Patience, Translators, and Optimism: What I Learned From Greg Downing

By Claire Topal

Greg Downing knows about innovation. He knows about the hope, the aspirations, and the blood, sweat and tears behind it; the tragic disappointment of its failures; and the surprise and fear in response to its unintended consequences.

How does he know this? Well, it’s his job as the Director of Innovation for HHS. He also sees innovation blossom and whither daily in his work coordinating program activities in the HHS IDEA Labs innovation think tank and accelerator.

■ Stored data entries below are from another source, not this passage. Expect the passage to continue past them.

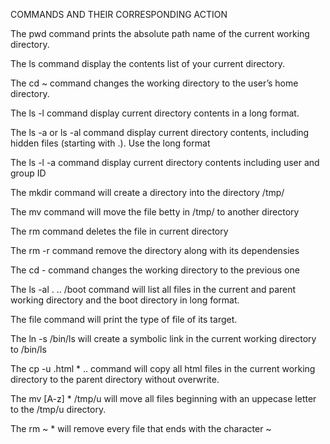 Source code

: COMMANDS AND THEIR CORRESPONDING ACTION

The pwd command prints the absolute path name of the current working directory.

The ls command display the contents list of your current directory.

The cd ~ command changes the working directory to the user’s home directory.

The ls -l command display current directory contents in a long format.

The ls -a or ls -al command display current directory contents, including hidden files (starting with .). Use the long format

The ls -l -a command display current directory contents including user and group ID

The mkdir command will create a directory into the directory /tmp/

The mv command will move the file betty in /tmp/ to another directory

The rm command deletes the file in current directory

The rm -r command remove the directory along with its dependensies

The cd - command changes the working directory to the previous one

The ls -al . .. /boot command will list all files in the current and parent working directory and the boot directory in long format.

The file command will print the type of file of its target.

The ln -s /bin/ls will create a symbolic link in the current working directory to /bin/ls

The cp -u .html * .. command will copy all html files in the current working directory to the parent directory without overwrite.

The mv [A-z] * /tmp/u will move all files beginning with an uppecase letter to the /tmp/u directory.

The rm ~ * will remove every file that ends with the character ~
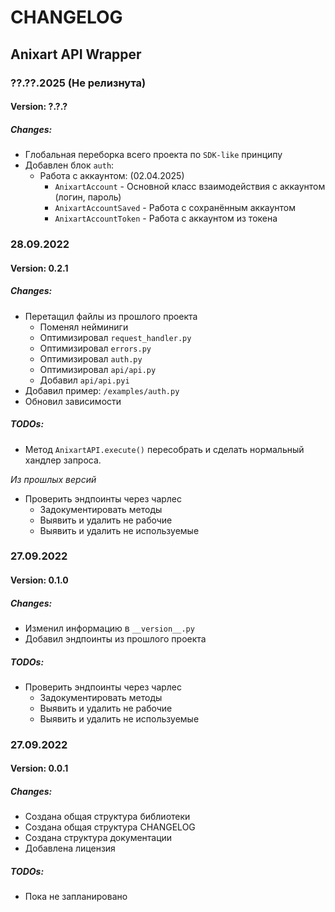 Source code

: # CHANGELOG

## Anixart API Wrapper

### ??.??.2025 (Не релизнута)
#### Version: ?.?.?

##### Changes:

* Глобальная переборка всего проекта по `SDK-like` принципу
* Добавлен блок `auth`:
  * Работа с аккаунтом: (02.04.2025)
    * `AnixartAccount` - Основной класс взаимодействия с аккаунтом (логин, пароль)
    * `AnixartAccountSaved` - Работа с сохранённым аккаунтом
    * `AnixartAccountToken` - Работа с аккаунтом из токена

### 28.09.2022
#### Version: 0.2.1

##### Changes:

* Перетащил файлы из прошлого проекта 
  - Поменял нейминиги
  - Оптимизировал `request_handler.py`
  - Оптимизировал `errors.py`
  - Оптимизировал `auth.py`
  - Оптимизировал `api/api.py`
  - Добавил `api/api.pyi`
* Добавил пример: `/examples/auth.py`
* Обновил зависимости

##### TODOs:

* Метод `AnixartAPI.execute()` пересобрать и сделать нормальный хандлер запроса.

_Из прошлых версий_

* Проверить эндпоинты через чарлес
  - Задокументировать методы
  - Выявить и удалить не рабочие
  - Выявить и удалить не используемые

### 27.09.2022
#### Version: 0.1.0

##### Changes:

* Изменил информацию в `__version__.py`
* Добавил эндпоинты из прошлого проекта

##### TODOs:

* Проверить эндпоинты через чарлес
  - Задокументировать методы
  - Выявить и удалить не рабочие
  - Выявить и удалить не используемые


### 27.09.2022
#### Version: 0.0.1

##### Changes:

* Создана общая структура библиотеки
* Создана общая структура CHANGELOG
* Создана структура документации
* Добавлена лицензия

##### TODOs:

* Пока не запланировано
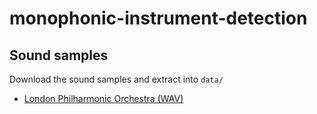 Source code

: # monophonic-instrument-detection

## Sound samples
Download the sound samples and extract into `data/`

- [London Philharmonic Orchestra (WAV)](https://drive.google.com/file/d/17h_2bl1103uxEBxi8qFHRwOSyF-kuxX6/view?usp=sharing) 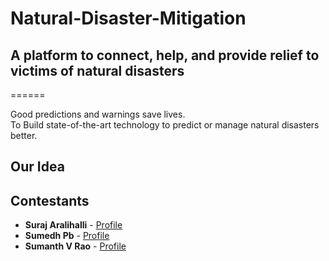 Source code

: # Natural-Disaster-Mitigation
## A platform to connect, help, and provide relief to victims of natural disasters
======

Good predictions and warnings save lives.<br>
To Build state-of-the-art technology to predict or manage natural disasters better.<BR>

  
## Our Idea



Contestants
------
* **Suraj Aralihalli** - [Profile](https://github.com/SurajAralihalli)<br>
* **Sumedh Pb** - [Profile](https://github.com/sumedhpb)<br>
* **Sumanth V Rao** - [Profile](https://github.com/sumanthvrao)<br>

I interviewed Greg recently for the Project HoneyBee Chronicles and was struck by three things he said.

First, while he clearly welcomes and actively pursues disruptive innovation in healthcare, he was careful to point out that our success or failure often lies in the implementation, not the conceptualization.

Greg says that what holds us back from success usually isn’t the technology or the innovation itself; rather, it’s our rush to do everything right away. It’s a mistake to overhaul a system from the outset instead of carefully establishing new approaches, iterating on those ideas, and letting go of what’s proven ineffective or distracting

Second, when I asked Greg what healthcare needed most, I was surprised by his answer: translators.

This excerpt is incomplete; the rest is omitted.